In the July 2026 episode of 12:01: The Death Penalty in Context, DPI’s Executive Director Robin M. Maher speaks with Samuel Spital, Associate Director Counsel of the NAACP Legal Defense Fund (LDF). To mark the 50th anniversary of the Supreme Court’s decision in Gregg v. Georgia, they explore the history of the landmark case, the pivotal role played by the NAACP Legal Defense Fund in the litigation, and the enduring legacy of legendary LDF attorney Anthony Amsterdam. They conclude their conversation by looking back on the results of that 1976 decision.
They begin their conversation by detailing the landscape that set the stage for the Court’s ruling in Gregg. Ms. Maher highlights the social and legal factors that led the Supreme Court to invalidate every state’s death penalty statute in Furman v. Georgia (1972). Mr. Spital outlines the 8th Amendment claims set forth by the NAACP Legal Defense Fund that led the Court to find in Furman that capital punishment was being imposed in an unconstitutionally arbitrary and capricious manner. Although the Court issued no majority opinion, Mr. Spital explains that the justices were united by a common concern: death sentences imposed so inconsistently that, in Justice Potter Stewart’s words, it was like being “struck by lightning.” The decision resulted in a nationwide moratorium on executions while states reconsidered their capital punishment laws.
Mr. Spital emphasizes the unexpected public and legislative responses to the Furman ruling: within a few years, dozens of states enacted new death penalty statutes intended to address the constitutional concerns identified by the Court. He notes that Justice Thurgood Marshall later expressed surprise at the speed with which states reinstated capital punishment, despite declining executions and growing skepticism about the practice before Furman. Mr. Spital says, “Justice Marshall said in his dissent is that when people are actually forced to reckon more specifically with a particular case and they really understand the frailties of humankind, the mitigating circumstances, all those sorts of things, even if they support the death penalty in the abstract, they’re much less likely to support it in an individual case.” Ms. Maher agrees with Mr. Spital’s reflection and adds that Justice Marshall’s comments about the importance of understanding the death penalty served as the impetus for DPI and other organizations to invest in educational efforts to clarify how the death penalty is used — and against whom.
Ms. Maher and Mr. Spital then turn their conversation towards Gregg v. Georgia and its companion cases in which the Court evaluated the constitutionality of the capital schemes that arose post-Furman. Here, they explain how the Supreme Court upheld “guided discretion” statutes that require individualized sentencing, while also striking down mandatory death penalty laws.
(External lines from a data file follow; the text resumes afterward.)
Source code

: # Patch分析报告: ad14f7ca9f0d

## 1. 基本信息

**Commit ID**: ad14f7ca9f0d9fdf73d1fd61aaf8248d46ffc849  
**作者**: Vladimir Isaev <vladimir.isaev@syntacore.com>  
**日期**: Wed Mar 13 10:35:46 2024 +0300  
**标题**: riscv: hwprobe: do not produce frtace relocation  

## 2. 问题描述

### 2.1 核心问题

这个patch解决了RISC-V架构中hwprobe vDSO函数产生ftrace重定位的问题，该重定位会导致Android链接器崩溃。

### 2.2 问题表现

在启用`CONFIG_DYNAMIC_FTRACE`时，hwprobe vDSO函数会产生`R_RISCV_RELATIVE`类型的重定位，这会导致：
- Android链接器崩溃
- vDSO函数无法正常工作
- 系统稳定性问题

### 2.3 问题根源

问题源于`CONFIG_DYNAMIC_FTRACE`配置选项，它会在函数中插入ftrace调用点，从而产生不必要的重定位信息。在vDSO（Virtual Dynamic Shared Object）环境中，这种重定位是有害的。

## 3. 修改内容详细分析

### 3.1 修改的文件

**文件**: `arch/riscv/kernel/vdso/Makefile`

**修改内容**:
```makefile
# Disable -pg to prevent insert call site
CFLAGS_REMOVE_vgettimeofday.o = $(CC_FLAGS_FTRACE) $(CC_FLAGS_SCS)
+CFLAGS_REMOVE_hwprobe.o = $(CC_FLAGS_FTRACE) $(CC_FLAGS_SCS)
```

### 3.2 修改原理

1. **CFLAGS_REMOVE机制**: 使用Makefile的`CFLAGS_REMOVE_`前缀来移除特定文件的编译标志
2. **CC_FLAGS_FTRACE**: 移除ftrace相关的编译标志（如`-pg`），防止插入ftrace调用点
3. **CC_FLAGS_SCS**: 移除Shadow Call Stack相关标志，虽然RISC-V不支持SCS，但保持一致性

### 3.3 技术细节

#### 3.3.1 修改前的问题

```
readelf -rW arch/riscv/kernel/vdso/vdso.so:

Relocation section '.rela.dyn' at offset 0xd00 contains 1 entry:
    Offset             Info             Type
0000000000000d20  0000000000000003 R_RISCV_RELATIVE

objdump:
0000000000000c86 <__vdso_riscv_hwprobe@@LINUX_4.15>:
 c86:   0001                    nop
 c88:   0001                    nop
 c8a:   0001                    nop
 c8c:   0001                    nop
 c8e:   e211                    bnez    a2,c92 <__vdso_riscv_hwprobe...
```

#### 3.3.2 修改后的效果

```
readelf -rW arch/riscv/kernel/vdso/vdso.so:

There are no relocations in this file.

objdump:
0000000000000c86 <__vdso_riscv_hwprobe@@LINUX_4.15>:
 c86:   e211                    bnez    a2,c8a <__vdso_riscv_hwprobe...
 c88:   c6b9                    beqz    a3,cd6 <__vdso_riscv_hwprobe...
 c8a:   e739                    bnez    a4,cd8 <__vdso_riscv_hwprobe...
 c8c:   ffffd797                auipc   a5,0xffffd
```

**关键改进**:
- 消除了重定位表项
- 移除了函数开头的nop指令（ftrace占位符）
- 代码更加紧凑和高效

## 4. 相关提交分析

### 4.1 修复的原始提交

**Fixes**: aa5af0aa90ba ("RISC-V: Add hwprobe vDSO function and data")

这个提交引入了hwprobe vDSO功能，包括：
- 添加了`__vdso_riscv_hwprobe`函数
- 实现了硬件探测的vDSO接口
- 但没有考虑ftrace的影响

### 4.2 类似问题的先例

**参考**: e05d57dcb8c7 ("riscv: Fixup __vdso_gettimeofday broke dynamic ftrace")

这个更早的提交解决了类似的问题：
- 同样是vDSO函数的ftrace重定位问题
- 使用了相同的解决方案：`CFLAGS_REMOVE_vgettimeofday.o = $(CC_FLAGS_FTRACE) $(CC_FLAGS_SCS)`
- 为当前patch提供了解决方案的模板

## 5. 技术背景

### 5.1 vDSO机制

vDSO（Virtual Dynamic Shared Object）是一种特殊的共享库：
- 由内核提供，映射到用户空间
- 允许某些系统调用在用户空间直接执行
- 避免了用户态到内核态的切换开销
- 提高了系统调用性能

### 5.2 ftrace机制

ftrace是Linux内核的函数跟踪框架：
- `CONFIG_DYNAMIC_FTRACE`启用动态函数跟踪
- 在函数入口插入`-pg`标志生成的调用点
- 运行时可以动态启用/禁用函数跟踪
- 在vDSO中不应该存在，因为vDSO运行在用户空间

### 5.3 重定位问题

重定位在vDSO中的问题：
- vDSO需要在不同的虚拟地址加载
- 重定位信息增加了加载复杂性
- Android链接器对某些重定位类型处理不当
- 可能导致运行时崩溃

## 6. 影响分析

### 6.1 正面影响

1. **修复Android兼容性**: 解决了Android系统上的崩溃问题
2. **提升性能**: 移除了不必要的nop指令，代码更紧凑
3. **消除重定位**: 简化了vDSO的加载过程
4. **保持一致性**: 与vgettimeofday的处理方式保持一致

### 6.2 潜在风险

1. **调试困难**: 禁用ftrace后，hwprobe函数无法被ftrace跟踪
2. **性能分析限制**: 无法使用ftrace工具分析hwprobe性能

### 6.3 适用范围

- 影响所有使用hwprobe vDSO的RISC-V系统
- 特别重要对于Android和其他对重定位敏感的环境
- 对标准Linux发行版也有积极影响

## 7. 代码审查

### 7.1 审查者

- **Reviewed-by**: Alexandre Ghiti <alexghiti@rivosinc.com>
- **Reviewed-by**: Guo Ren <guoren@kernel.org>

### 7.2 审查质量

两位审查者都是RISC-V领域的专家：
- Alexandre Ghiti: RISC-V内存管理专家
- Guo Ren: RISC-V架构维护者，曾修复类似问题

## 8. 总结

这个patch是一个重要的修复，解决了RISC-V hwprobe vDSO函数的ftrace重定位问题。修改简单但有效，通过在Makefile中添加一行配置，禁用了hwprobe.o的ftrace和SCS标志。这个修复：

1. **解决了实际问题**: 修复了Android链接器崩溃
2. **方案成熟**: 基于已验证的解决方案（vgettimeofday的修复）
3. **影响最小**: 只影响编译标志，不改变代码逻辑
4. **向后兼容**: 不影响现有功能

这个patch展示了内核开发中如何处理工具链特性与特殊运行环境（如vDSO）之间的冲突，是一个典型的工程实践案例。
A central focus of the conversation is Anthony Amsterdam, whom Mr. Spital described as the most preeminent capital defense lawyer in American history. Mr. Spital detailed how, beyond arguing Furman, Mr. Amsterdam helped establish many of the constitutional doctrines that continue to govern capital sentencing, including the requirement that defendants receive individualized consideration and have an opportunity to present mitigating evidence. Mr. Spital also emphasizes that Mr. Amsterdam understands capital punishment as fundamentally a racial justice issue, rooted in the historical relationship between the death penalty and racial violence in the United States.
Reflecting on the five decades since Gregg, Mr. Spital says that the decision ultimately failed to achieve its central goal of eliminating arbitrariness in capital punishment. He points to the Supreme Court’s 1987 decision in McCleskey v. Kemp, in which the Court declined to overturn Georgia’s death penalty despite statistical evidence demonstrating that race significantly influenced who received death sentences. Mr. Spital describes McCleskey as the clearest illustration that, despite the procedural safeguards and promises of fairness in Gregg, racial disparities continue to shape capital sentencing.
Ms. Maher and Mr. Spital conclude on a cautiously optimistic note. Mr. Spital observes that death sentences and executions remain far below their levels in previous decades, public support for capital punishment has declined, and advocates continue to pursue legal challenges under state constitutions and state law. As an example, he cites ongoing litigation in California that seeks to revisit many of the racial discrimination issues left unresolved by McCleskey, arguing that state courts need not repeat the mistakes of the U.S. Supreme Court. Mr. Spital emphasizes that these cases demonstrate that “there continue to be different paths to challenge the discriminatory use of the death penalty, the unfair use of the death penalty.”